§ **Work required**:
Return each entry word for word and skip its pictures.

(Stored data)
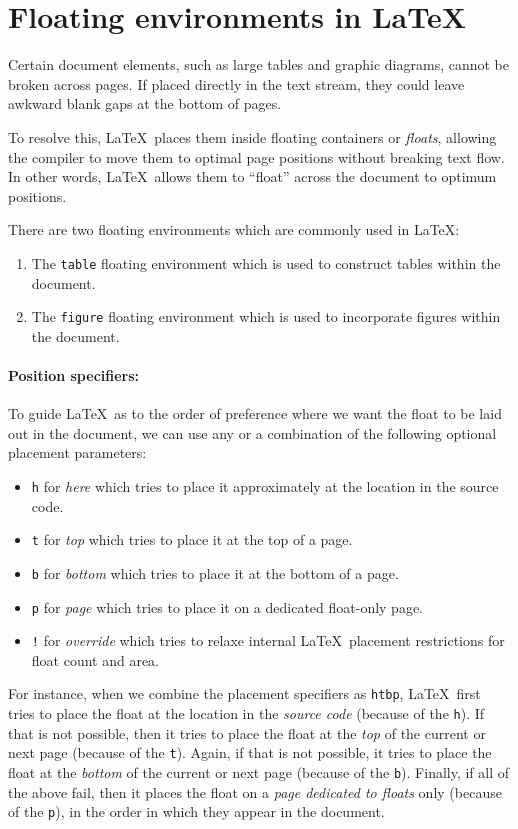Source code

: \section{Floating environments in \LaTeX}
	Certain document elements, such as large tables and graphic diagrams, cannot be broken across pages. If placed directly in the text stream, they could leave awkward blank gaps at the bottom of pages.
	
	To resolve this, \LaTeX\ places them inside floating containers or \emph{floats}, allowing the compiler to move them to optimal page positions without breaking text flow. In other words, \LaTeX\ allows them to ``float'' across the document to optimum positions.
	
	There are two floating environments which are commonly used in \LaTeX:
	\begin{enumerate}
		\item The \lstinline|table| floating environment which is used to construct tables within the document.
		\item The \lstinline|figure| floating environment which is used to incorporate figures within the document.
	\end{enumerate}
	
	\paragraph{Position specifiers:} To guide \LaTeX\ as to the order of preference where we want the float to be laid out in the document, we can use any or a combination of the following optional placement parameters:
	\begin{itemize}
		\item \verb|h| for \emph{here} which tries to place it approximately at the location in the source code.
		\item \verb|t| for \emph{top} which tries to place it at the top of a page.
		\item \verb|b| for \emph{bottom} which tries to place it at the bottom of a page.
		\item \verb|p| for \emph{page} which tries to place it on a dedicated float-only page.
		\item \verb|!| for \emph{override} which tries to relaxe internal \LaTeX\ placement restrictions for float count and area.
	\end{itemize}
	For instance, when we combine the placement specifiers as \verb|htbp|, \LaTeX\ first tries to place the float at the location in the \emph{source code} (because of the \verb|h|). If that is not possible, then it tries to place the float at the \emph{top} of the current or next page (because of the \verb|t|). Again, if that is not possible, it tries to place the float at the \emph{bottom} of the current or next page (because of the \verb|b|). Finally, if all of the above fail, then it places the float on a \emph{page dedicated to floats} only (because of the \verb|p|), in the order in which they appear in the document.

§ **Answer section**:
Source code

: \section{Floating environments in \LaTeX}
	Certain document elements, such as large tables and graphic diagrams, cannot be broken across pages. If placed directly in the text stream, they could leave awkward blank gaps at the bottom of pages.
	
	To resolve this, \LaTeX\ places them inside floating containers or \emph{floats}, allowing the compiler to move them to optimal page positions without breaking text flow. In other words, \LaTeX\ allows them to ``float'' across the document to optimum positions.
	
	There are two floating environments which are commonly used in \LaTeX:
	\begin{enumerate}
		\item The \lstinline|table| floating environment which is used to construct tables within the document.
		\item The \lstinline|figure| floating environment which is used to incorporate figures within the document.
	\end{enumerate}
	
	\paragraph{Position specifiers:} To guide \LaTeX\ as to the order of preference where we want the float to be laid out in the document, we can use any or a combination of the following optional placement parameters:
	\begin{itemize}
		\item \verb|h| for \emph{here} which tries to place it approximately at the location in the source code.
		\item \verb|t| for \emph{top} which tries to place it at the top of a page.
		\item \verb|b| for \emph{bottom} which tries to place it at the bottom of a page.
		\item \verb|p| for \emph{page} which tries to place it on a dedicated float-only page.
		\item \verb|!| for \emph{override} which tries to relaxe internal \LaTeX\ placement restrictions for float count and area.
	\end{itemize}
	For instance, when we combine the placement specifiers as \verb|htbp|, \LaTeX\ first tries to place the float at the location in the \emph{source code} (because of the \verb|h|). If that is not possible, then it tries to place the float at the \emph{top} of the current or next page (because of the \verb|t|). Again, if that is not possible, it tries to place the float at the \emph{bottom} of the current or next page (because of the \verb|b|). Finally, if all of the above fail, then it places the float on a \emph{page dedicated to floats} only (because of the \verb|p|), in the order in which they appear in the document.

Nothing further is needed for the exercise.